[Dataset entries]
BEGIN

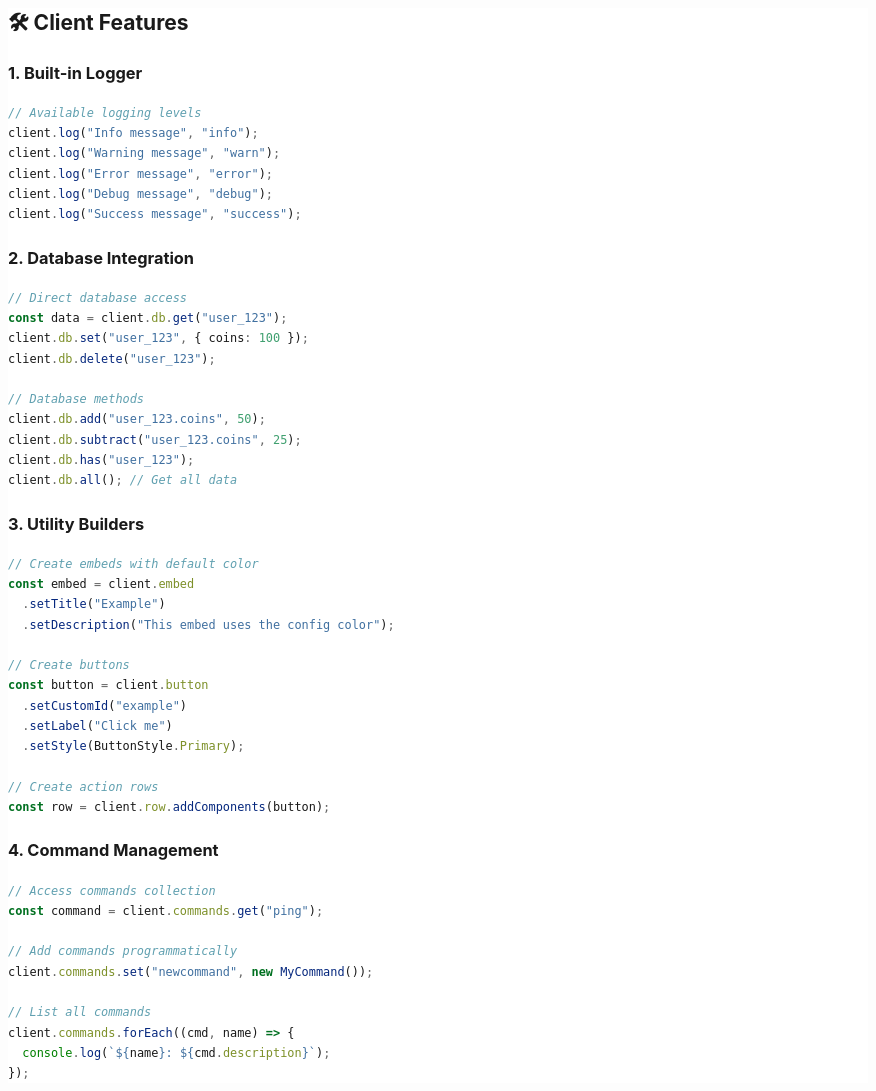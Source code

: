 ## 🛠️ Client Features

### 1. Built-in Logger

```typescript
// Available logging levels
client.log("Info message", "info");
client.log("Warning message", "warn");
client.log("Error message", "error");
client.log("Debug message", "debug");
client.log("Success message", "success");
```

### 2. Database Integration

```typescript
// Direct database access
const data = client.db.get("user_123");
client.db.set("user_123", { coins: 100 });
client.db.delete("user_123");

// Database methods
client.db.add("user_123.coins", 50);
client.db.subtract("user_123.coins", 25);
client.db.has("user_123");
client.db.all(); // Get all data
```

### 3. Utility Builders

```typescript
// Create embeds with default color
const embed = client.embed
  .setTitle("Example")
  .setDescription("This embed uses the config color");

// Create buttons
const button = client.button
  .setCustomId("example")
  .setLabel("Click me")
  .setStyle(ButtonStyle.Primary);

// Create action rows
const row = client.row.addComponents(button);
```

### 4. Command Management

```typescript
// Access commands collection
const command = client.commands.get("ping");

// Add commands programmatically
client.commands.set("newcommand", new MyCommand());

// List all commands
client.commands.forEach((cmd, name) => {
  console.log(`${name}: ${cmd.description}`);
});
```
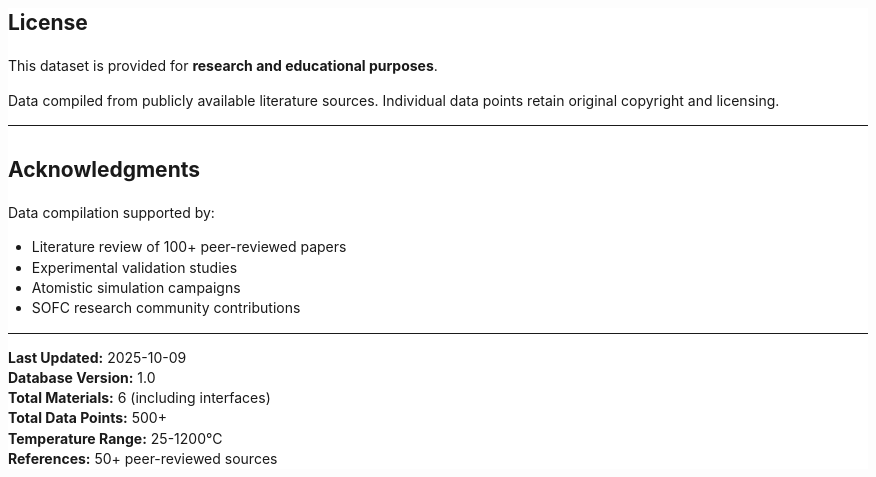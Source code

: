 
## License

This dataset is provided for **research and educational purposes**.

Data compiled from publicly available literature sources.
Individual data points retain original copyright and licensing.

---

## Acknowledgments

Data compilation supported by:
- Literature review of 100+ peer-reviewed papers
- Experimental validation studies
- Atomistic simulation campaigns
- SOFC research community contributions

---

**Last Updated:** 2025-10-09  
**Database Version:** 1.0  
**Total Materials:** 6 (including interfaces)  
**Total Data Points:** 500+  
**Temperature Range:** 25-1200°C  
**References:** 50+ peer-reviewed sources
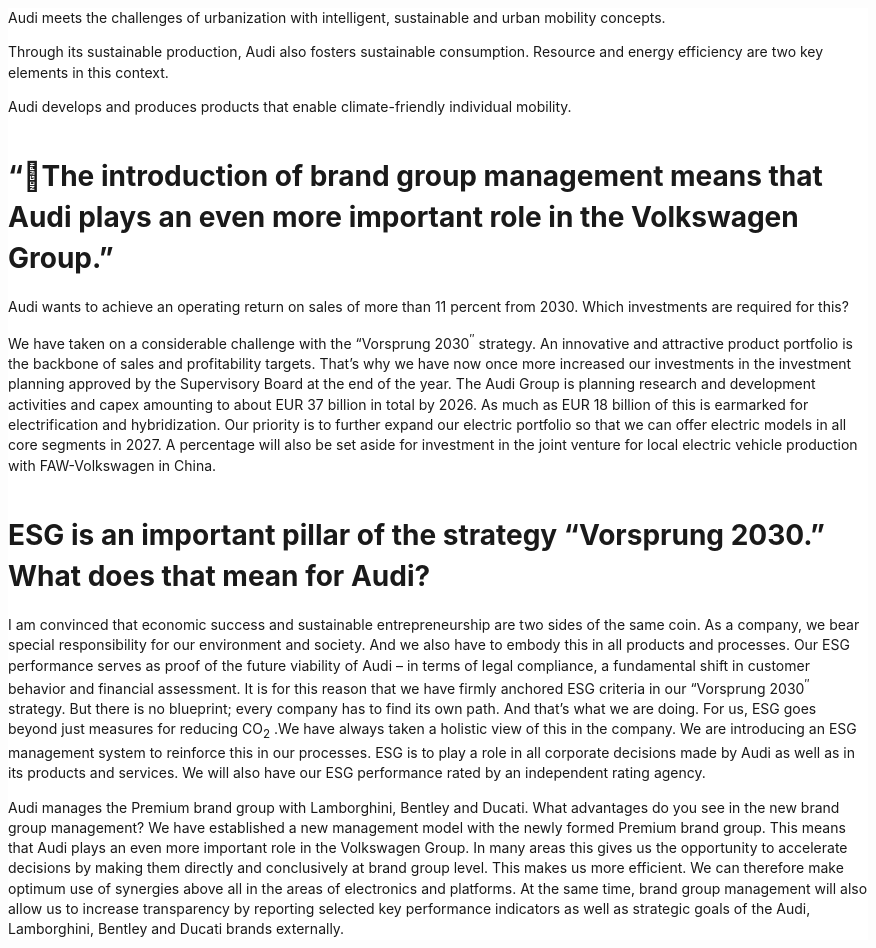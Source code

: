 Audi meets the challenges of urbanization with intelligent, sustainable and urban mobility concepts.  

  

  

Through its sustainable production, Audi also fosters sustainable consumption. Resource and energy efficiency are two key elements in this context.  

Audi develops and ­produces products that ­enable ­climate-friendly ­individual mobility.  

# “The introduction of brand group management means that Audi plays an even more important role in the Volkswagen Group.”  

Audi wants to achieve an operating return on sales of more than 11 percent from 2030. Which investments are required for this?  

We have taken on a considerable challenge with the “Vorsprung $2030^{\prime\prime}$ strategy. An innovative and attractive product portfolio is the backbone of sales and profitability targets. That’s why we have now once more increased our investments in the investment planning approved by the Supervisory Board at the end of the year. The Audi Group is planning research and development activities and capex amounting to about EUR 37 billion in total by 2026. As much as EUR 18 billion of this is earmarked for electrification and hybridization. Our priority is to further expand our electric portfolio so that we can offer electric models in all core segments in 2027. A percentage will also be set aside for investment in the joint venture for local electric vehicle production with FAW-Volkswagen in China.  

# ESG is an important pillar of the strategy “Vorsprung 2030.” What does that mean for Audi?  

I am convinced that economic success and sustainable entrepreneurship are two sides of the same coin. As a company, we bear special responsibility for our environment and society. And we also have to embody this in all products and processes. Our ESG performance serves as proof of the future viability of Audi – in terms of legal compliance, a fundamental shift in customer behavior and financial assessment. It is for this reason that we have firmly anchored ESG criteria in our “Vorsprung $2030^{\prime\prime}$ strategy. But there is no blueprint; every company has to find its own path. And that’s what we are doing. For us, ESG goes beyond just measures for reducing $\mathsf{C O}_{2}$ .We have always taken a holistic view of this in the company. We are introducing an ESG management system to reinforce this in our processes. ESG is to play a role in all corporate decisions made by Audi as well as in its products and services. We will also have our ESG performance rated by an independent rating agency.  

Audi manages the Premium brand group with Lamborghini, Bentley and Ducati. What advantages do you see in the new brand group management? We have established a new management model with the newly formed Premium brand group. This means that Audi plays an even more important role in the Volkswagen Group. In many areas this gives us the opportunity to accelerate decisions by making them directly and conclusively at brand group level. This makes us more efficient. We can therefore make optimum use of synergies above all in the areas of electronics and platforms. At the same time, brand group management will also allow us to increase transparency by reporting selected key performance indicators as well as strategic goals of the Audi, Lamborghini, Bentley and Ducati brands externally.  

  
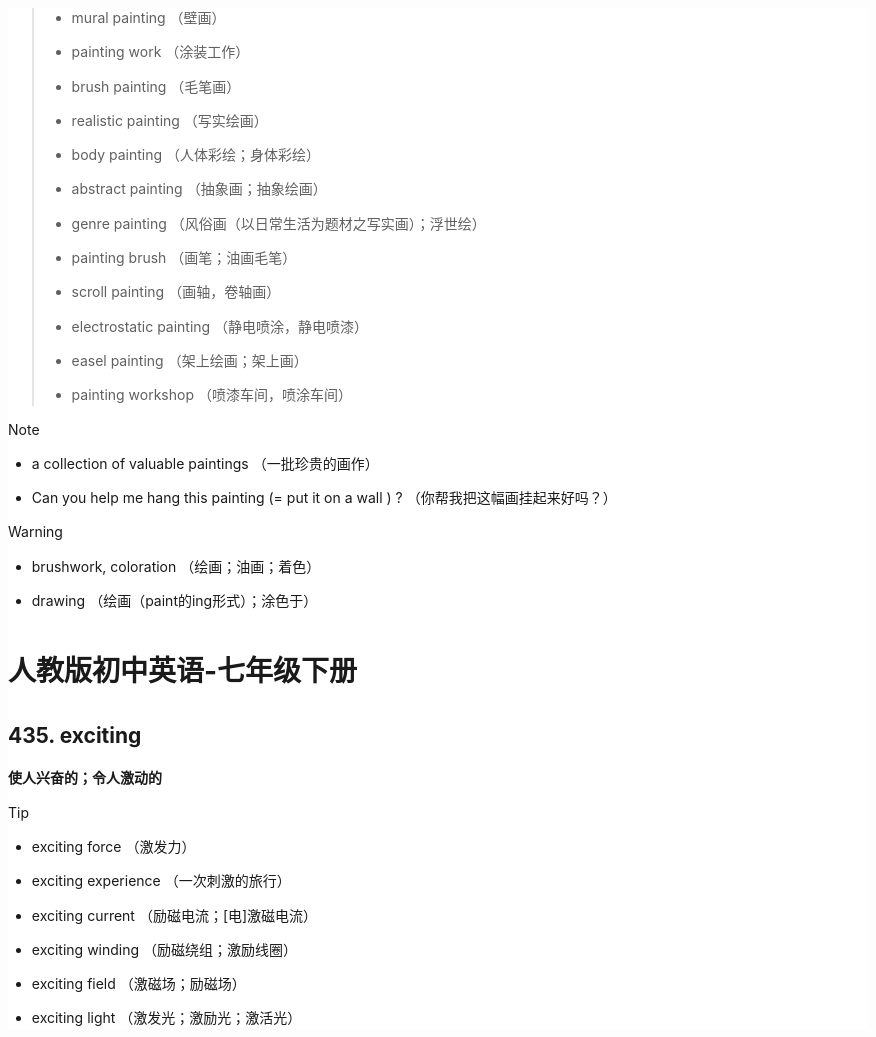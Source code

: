 >
> - mural painting （壁画）
>
> - painting work （涂装工作）
>
> - brush painting （毛笔画）
>
> - realistic painting （写实绘画）
>
> - body painting （人体彩绘；身体彩绘）
>
> - abstract painting （抽象画；抽象绘画）
>
> - genre painting （风俗画（以日常生活为题材之写实画）；浮世绘）
>
> - painting brush （画笔；油画毛笔）
>
> - scroll painting （画轴，卷轴画）
>
> - electrostatic painting （静电喷涂，静电喷漆）
>
> - easel painting （架上绘画；架上画）
>
> - painting workshop （喷漆车间，喷涂车间）
>

> [!NOTE]
>
> - a collection of valuable paintings （一批珍贵的画作）
>
> - Can you help me hang this painting (= put it on a wall ) ? （你帮我把这幅画挂起来好吗？）
>

> [!WARNING]
>
> - brushwork, coloration （绘画；油画；着色）
>
> - drawing （绘画（paint的ing形式）；涂色于）
>

# 人教版初中英语-七年级下册

## 435. exciting

**使人兴奋的；令人激动的**

> [!TIP]
>
> - exciting force （激发力）
>
> - exciting experience （一次刺激的旅行）
>
> - exciting current （励磁电流；[电]激磁电流）
>
> - exciting winding （励磁绕组；激励线圈）
>
> - exciting field （激磁场；励磁场）
>
> - exciting light （激发光；激励光；激活光）
>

END

Task description: Your task is to find every line above containing the word "research" and copy it.

Result of this task:
This dataset is provided for **research and educational purposes**.
- SOFC research community contributions
We have taken on a considerable challenge with the “Vorsprung $2030^{\prime\prime}$ strategy. An innovative and attractive product portfolio is the backbone of sales and profitability targets. That’s why we have now once more increased our investments in the investment planning approved by the Supervisory Board at the end of the year. The Audi Group is planning research and development activities and capex amounting to about EUR 37 billion in total by 2026. As much as EUR 18 billion of this is earmarked for electrification and hybridization. Our priority is to further expand our electric portfolio so that we can offer electric models in all core segments in 2027. A percentage will also be set aside for investment in the joint venture for local electric vehicle production with FAW-Volkswagen in China.  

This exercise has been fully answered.